§ **What the task asks**
All lines with the word "offset" are to be found and copied from the listing.

==============================

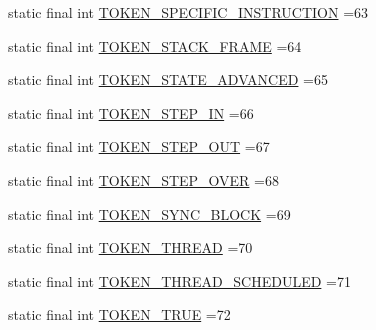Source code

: \begin{DoxyCompactItemize}
\item 
static final int \hyperlink{classgov_1_1nasa_1_1jpf_1_1inspector_1_1server_1_1expression_1_1parser_1_1_expression_grammar_lexer_a2ea7caedaf6e9578ac9002c2505a31a2}{T\+O\+K\+E\+N\+\_\+\+S\+P\+E\+C\+I\+F\+I\+C\+\_\+\+I\+N\+S\+T\+R\+U\+C\+T\+I\+ON} =63
\item 
static final int \hyperlink{classgov_1_1nasa_1_1jpf_1_1inspector_1_1server_1_1expression_1_1parser_1_1_expression_grammar_lexer_a89cd27213ca37573a0d9dde50646a24c}{T\+O\+K\+E\+N\+\_\+\+S\+T\+A\+C\+K\+\_\+\+F\+R\+A\+ME} =64
\item 
static final int \hyperlink{classgov_1_1nasa_1_1jpf_1_1inspector_1_1server_1_1expression_1_1parser_1_1_expression_grammar_lexer_a29860919f354e3a04dd49cfc2d893c48}{T\+O\+K\+E\+N\+\_\+\+S\+T\+A\+T\+E\+\_\+\+A\+D\+V\+A\+N\+C\+ED} =65
\item 
static final int \hyperlink{classgov_1_1nasa_1_1jpf_1_1inspector_1_1server_1_1expression_1_1parser_1_1_expression_grammar_lexer_a08050d0060572bd76b91fd4e9c6853a3}{T\+O\+K\+E\+N\+\_\+\+S\+T\+E\+P\+\_\+\+IN} =66
\item 
static final int \hyperlink{classgov_1_1nasa_1_1jpf_1_1inspector_1_1server_1_1expression_1_1parser_1_1_expression_grammar_lexer_ab3e7fe7b1b11f9682d34ef7c4ac1fbd0}{T\+O\+K\+E\+N\+\_\+\+S\+T\+E\+P\+\_\+\+O\+UT} =67
\item 
static final int \hyperlink{classgov_1_1nasa_1_1jpf_1_1inspector_1_1server_1_1expression_1_1parser_1_1_expression_grammar_lexer_a9dd94468102b0128435ca415c72abcf1}{T\+O\+K\+E\+N\+\_\+\+S\+T\+E\+P\+\_\+\+O\+V\+ER} =68
\item 
static final int \hyperlink{classgov_1_1nasa_1_1jpf_1_1inspector_1_1server_1_1expression_1_1parser_1_1_expression_grammar_lexer_a120d67fe9643226f13225a06e13d0c20}{T\+O\+K\+E\+N\+\_\+\+S\+Y\+N\+C\+\_\+\+B\+L\+O\+CK} =69
\item 
static final int \hyperlink{classgov_1_1nasa_1_1jpf_1_1inspector_1_1server_1_1expression_1_1parser_1_1_expression_grammar_lexer_a59fb1cbc19a573ce6c2041e6495da7f4}{T\+O\+K\+E\+N\+\_\+\+T\+H\+R\+E\+AD} =70
\item 
static final int \hyperlink{classgov_1_1nasa_1_1jpf_1_1inspector_1_1server_1_1expression_1_1parser_1_1_expression_grammar_lexer_a834bb65d4d3bb7eba132f9939e539e6a}{T\+O\+K\+E\+N\+\_\+\+T\+H\+R\+E\+A\+D\+\_\+\+S\+C\+H\+E\+D\+U\+L\+ED} =71
\item 
static final int \hyperlink{classgov_1_1nasa_1_1jpf_1_1inspector_1_1server_1_1expression_1_1parser_1_1_expression_grammar_lexer_ad28a5f2fced4d4a8a775f072853ae674}{T\+O\+K\+E\+N\+\_\+\+T\+R\+UE} =72

\end{DoxyCompactItemize}
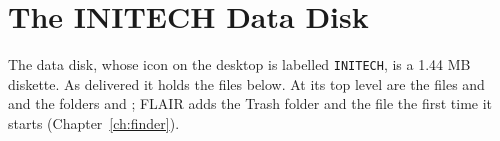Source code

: \chapter{The INITECH Data Disk}

The data disk, whose icon on the desktop is labelled \texttt{INITECH}, is a
1.44 MB diskette.  As delivered it holds the files below.  At its top level
are the files  and  and the folders
 and ; FLAIR adds the
Trash folder and the file  the first time it starts
(Chapter~\ref{ch:finder}).

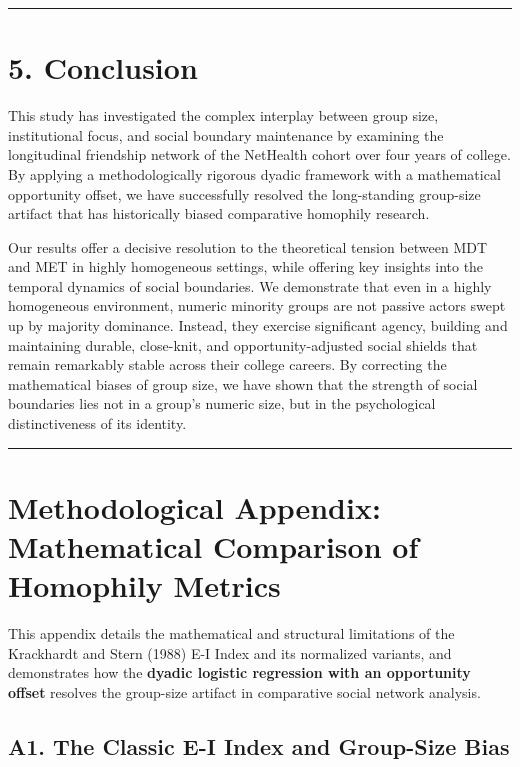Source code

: \documentclass[
  letterpaper,
  DIV=11,
  numbers=noendperiod]{scrartcl}
\begin{document}
\begin{center}\rule{0.5\linewidth}{0.5pt}\end{center}

\section{5. Conclusion}\label{conclusion}

This study has investigated the complex interplay between group size,
institutional focus, and social boundary maintenance by examining the
longitudinal friendship network of the NetHealth cohort over four years
of college. By applying a methodologically rigorous dyadic framework
with a mathematical opportunity offset, we have successfully resolved
the long-standing group-size artifact that has historically biased
comparative homophily research.

Our results offer a decisive resolution to the theoretical tension
between MDT and MET in highly homogeneous settings, while offering key
insights into the temporal dynamics of social boundaries. We demonstrate
that even in a highly homogeneous environment, numeric minority groups
are not passive actors swept up by majority dominance. Instead, they
exercise significant agency, building and maintaining durable,
close-knit, and opportunity-adjusted social shields that remain
remarkably stable across their college careers. By correcting the
mathematical biases of group size, we have shown that the strength of
social boundaries lies not in a group's numeric size, but in the
psychological distinctiveness of its identity.

\begin{center}\rule{0.5\linewidth}{0.5pt}\end{center}

\section{Methodological Appendix: Mathematical Comparison of Homophily
Metrics}\label{methodological-appendix-mathematical-comparison-of-homophily-metrics}

This appendix details the mathematical and structural limitations of the
Krackhardt and Stern (1988) E-I Index and its normalized variants, and
demonstrates how the \textbf{dyadic logistic regression with an
opportunity offset} resolves the group-size artifact in comparative
social network analysis.

\subsection{A1. The Classic E-I Index and Group-Size
Bias}\label{a1.-the-classic-e-i-index-and-group-size-bias}
\end{document}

==============================

§ **Output of the task**
with a mathematical opportunity offset, we have successfully resolved
opportunity offset} resolves the group-size artifact in comparative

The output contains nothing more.